Si vous deviez apprécier le mandat de l’actuel chef de l’Etat qui s’achève, que diriez-vous ?

Il y a des hauts et des bas. Certes, on sent le développement et la démocratie mais ce n’est pas suffisant. Le pays est laissé entre les mains de quelques hommes d’affaires qui l’exploitent à leur gré. Et Blaise Compaoré ne lève pas le petit doigt.

Il y a eu des détournements, la corruption et il y a eu des assassinats. Si vous allez en ville, vous remarquerez que même le dernier politicien du CDP ne fait que monter des immeubles et à parader dans des véhicules de luxe.

Alors que le commun des Burkinabé n’a rien, même les salariés. C’est de l’insulte quand j’entends dire qu’il y a eu augmentation de salaires au Burkina. Sur 100 francs on n’a ajouté que 4 ou 5 francs. C’est de l’insulte !

Le débat sur la candidature unique de l’opposition a fait rage au cours de l’année 2004. Quelle est votre position sur ce sujet ?

J’ai tenu une conférence de presse en Février 2004 dernier, où j’ai dit que j’étais prêt à soutenir un candidat unique de l’opposition !

J’ai invité les autres partis à faire de même. Aujourd’hui, si nous allons en rangs dispersés, pour affronter le président Blaise, ce sera un échec total. Au Burkina, les gens ont besoin d’un changement.

Est- ce que vous pensez que cette candidature unique de l’opposition est à l’ordre du jour et pourra se réaliser ? Déjà Ernest Nongma promet de se présenter. Me Sankara aussi !

Lui il ne s’est tout de même pas déclaré pour le moment !

Mais je sais qu’il va se présenter. De même que Norbert Tiendrébéogo...

Et vous-même ?

Ah non ! Moi je cherche à soutenir ceux qui vont se présenter. Parce qu’il ne faut pas s’amuser avec la politique. On ne part pas en politique pour chercher de l’argent. On y part pour défendre son pays. Dès que tu n’as pas la capacité, il ne faut pas te flatter.

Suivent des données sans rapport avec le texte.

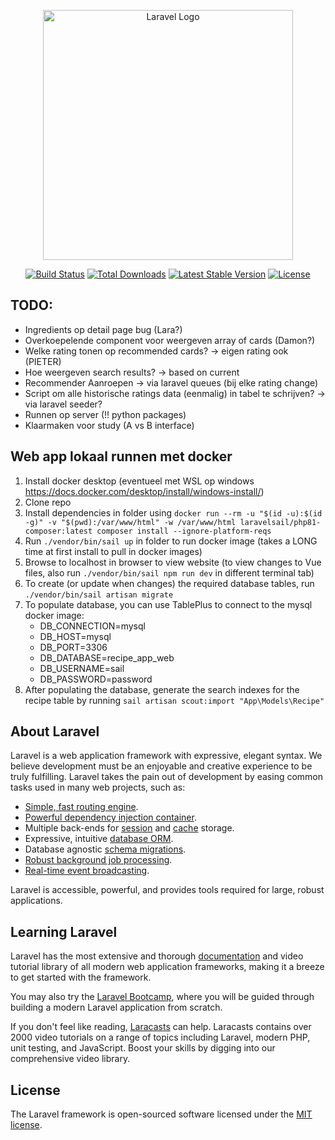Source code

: <p align="center"><a href="https://laravel.com" target="_blank"><img src="https://raw.githubusercontent.com/laravel/art/master/logo-lockup/5%20SVG/2%20CMYK/1%20Full%20Color/laravel-logolockup-cmyk-red.svg" width="400" alt="Laravel Logo"></a></p>

<p align="center">
<a href="https://travis-ci.org/laravel/framework"><img src="https://travis-ci.org/laravel/framework.svg" alt="Build Status"></a>
<a href="https://packagist.org/packages/laravel/framework"><img src="https://img.shields.io/packagist/dt/laravel/framework" alt="Total Downloads"></a>
<a href="https://packagist.org/packages/laravel/framework"><img src="https://img.shields.io/packagist/v/laravel/framework" alt="Latest Stable Version"></a>
<a href="https://packagist.org/packages/laravel/framework"><img src="https://img.shields.io/packagist/l/laravel/framework" alt="License"></a>
</p>

## TODO:
- Ingredients op detail page bug (Lara?)
- Overkoepelende component voor weergeven array of cards (Damon?)
- Welke rating tonen op recommended cards? -> eigen rating ook (PIETER)
- Hoe weergeven search results? -> based on current
- Recommender Aanroepen -> via laravel queues (bij elke rating change)
- Script om alle historische ratings data (eenmalig) in tabel te schrijven? -> via laravel seeder?
- Runnen op server (!! python packages)
- Klaarmaken voor study (A vs B interface)

## Web app lokaal runnen met docker
1. Install docker desktop (eventueel met WSL op windows https://docs.docker.com/desktop/install/windows-install/)
2. Clone repo
3. Install dependencies in folder using `docker run --rm -u "$(id -u):$(id -g)" -v "$(pwd):/var/www/html" -w /var/www/html laravelsail/php81-composer:latest composer install --ignore-platform-reqs`
4. Run `./vendor/bin/sail up` in folder to run docker image (takes a LONG time at first install to pull in docker images)
5. Browse to localhost in browser to view website (to view changes to Vue files, also run `./vendor/bin/sail npm run dev` in different terminal tab)
6. To create (or update when changes) the required database tables, run `./vendor/bin/sail artisan migrate`
7. To populate database, you can use TablePlus to connect to the mysql docker image:
   - DB_CONNECTION=mysql
   - DB_HOST=mysql
   - DB_PORT=3306
   - DB_DATABASE=recipe_app_web
   - DB_USERNAME=sail
   - DB_PASSWORD=password
8. After populating the database, generate the search indexes for the recipe table by running `sail artisan scout:import "App\Models\Recipe"`

## About Laravel

Laravel is a web application framework with expressive, elegant syntax. We believe development must be an enjoyable and creative experience to be truly fulfilling. Laravel takes the pain out of development by easing common tasks used in many web projects, such as:

- [Simple, fast routing engine](https://laravel.com/docs/routing).
- [Powerful dependency injection container](https://laravel.com/docs/container).
- Multiple back-ends for [session](https://laravel.com/docs/session) and [cache](https://laravel.com/docs/cache) storage.
- Expressive, intuitive [database ORM](https://laravel.com/docs/eloquent).
- Database agnostic [schema migrations](https://laravel.com/docs/migrations).
- [Robust background job processing](https://laravel.com/docs/queues).
- [Real-time event broadcasting](https://laravel.com/docs/broadcasting).

Laravel is accessible, powerful, and provides tools required for large, robust applications.

## Learning Laravel

Laravel has the most extensive and thorough [documentation](https://laravel.com/docs) and video tutorial library of all modern web application frameworks, making it a breeze to get started with the framework.

You may also try the [Laravel Bootcamp](https://bootcamp.laravel.com), where you will be guided through building a modern Laravel application from scratch.

If you don't feel like reading, [Laracasts](https://laracasts.com) can help. Laracasts contains over 2000 video tutorials on a range of topics including Laravel, modern PHP, unit testing, and JavaScript. Boost your skills by digging into our comprehensive video library.

## License

The Laravel framework is open-sourced software licensed under the [MIT license](https://opensource.org/licenses/MIT).
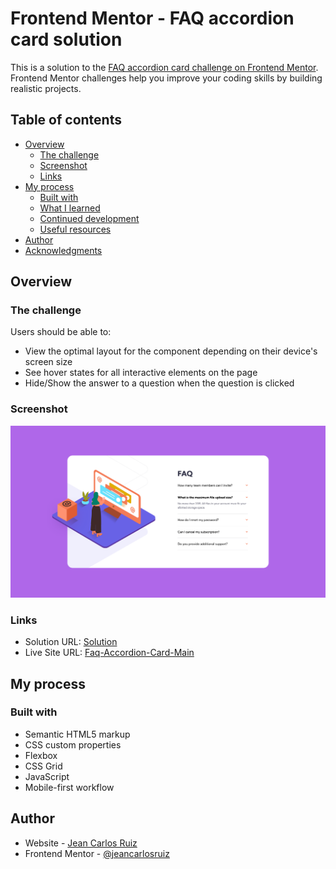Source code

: # Frontend Mentor - FAQ accordion card solution

This is a solution to the [FAQ accordion card challenge on Frontend Mentor](https://www.frontendmentor.io/challenges/faq-accordion-card-XlyjD0Oam). Frontend Mentor challenges help you improve your coding skills by building realistic projects.

## Table of contents

- [Overview](#overview)
  - [The challenge](#the-challenge)
  - [Screenshot](#screenshot)
  - [Links](#links)
- [My process](#my-process)
  - [Built with](#built-with)
  - [What I learned](#what-i-learned)
  - [Continued development](#continued-development)
  - [Useful resources](#useful-resources)
- [Author](#author)
- [Acknowledgments](#acknowledgments)

## Overview

### The challenge

Users should be able to:

- View the optimal layout for the component depending on their device's screen size
- See hover states for all interactive elements on the page
- Hide/Show the answer to a question when the question is clicked

### Screenshot

![](./design/Screenshot.png)

### Links

- Solution URL: [Solution](https://github.com/jeancarlosruiz/faq-accodrion-card-main)
- Live Site URL: [Faq-Accordion-Card-Main](https://jeancarlosruiz.github.io/faq-accodrion-card-main/)

## My process

### Built with

- Semantic HTML5 markup
- CSS custom properties
- Flexbox
- CSS Grid
- JavaScript
- Mobile-first workflow

## Author

- Website - [Jean Carlos Ruiz](https://www.jeancarlosruiz.com)
- Frontend Mentor - [@jeancarlosruiz](https://www.frontendmentor.io/profile/jeancarlosruiz)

Si aujourd’hui on vous demandait de choisir un candidat unique pour l’opposition, sur qui pointeriez-vous le doigt et pourquoi ?

Celui que je vois de sérieux, de calme et qui peut apporter quelque chose à notre pays, c’est Me Gilbert Ouédraogo. C’est quelqu’un que je connais très bien depuis le mouvement du Collectif.

Un bon chef d’Etat ou un bon chef coutumier doit être jugé par son comportement. Je ne jette pas des fleurs à Gilbert, mais je l’ai beaucoup approché, on a beaucoup discuté et je sens que c’est quelqu’un qui peut faire quelque chose pour le Burkina.

Pourtant vous avez soulevé le handicap de la jeunesse. Et Gilbert est considéré comme jeune !

Je n’ai pas dit très jeune. J’ai dit que pour être président, il faut une certaine maturité. Il faut avoir un peu les moyens aussi ! Ceux qui nous pillent aujourd’hui le font parce qu’ils sont venus les poches vides !

Ils sont venus pauvres et chacun cherche à se rattraper ! Ce n’est donc pas seulement l’âge. Il faut aussi être un homme plein pour pouvoir gérer un pays. En Europe, un gars comme Nana Thibaut ne peut pas se présenter à la présidentielle. Cela, vous en êtes conscients !

Et parmi les partis sankaristes, il n’y a pas d’autres présidentiables ?

Peut-être Me Bénéwendé Sankara. Les autres sont comme Nana Thibaut.

Comme Nana Thibaut ...C’est-à-dire... ?

Comme je vous l’ai dit, cela dépend du comportement de tout un chacun et il y a les moyens aussi qui ne sont pas à négliger. Maintenant, si les sankaristes sont favorables à ce que Me Sankara soit le président de ce pays, je serai d’accord avec eux. Mais je refuse que l’on aille en rangs dispersés.

On se rend compte que l’unité des sankaristes demeure jusqu’à présent une chimère. Cette unité tant chantée pourra t-elle se faire un jour ?

Depuis l’assassinat de Thomas Sankara, nous avons toujours recherché l’unité, mais en vain. Moi même, je me demande toujours pourquoi ! Est-ce parce que nous sommes malhonnêtes ? Est-ce parce que des gens cherchent à se remplir les poches ? Ou qu’est-ce qui se passe ?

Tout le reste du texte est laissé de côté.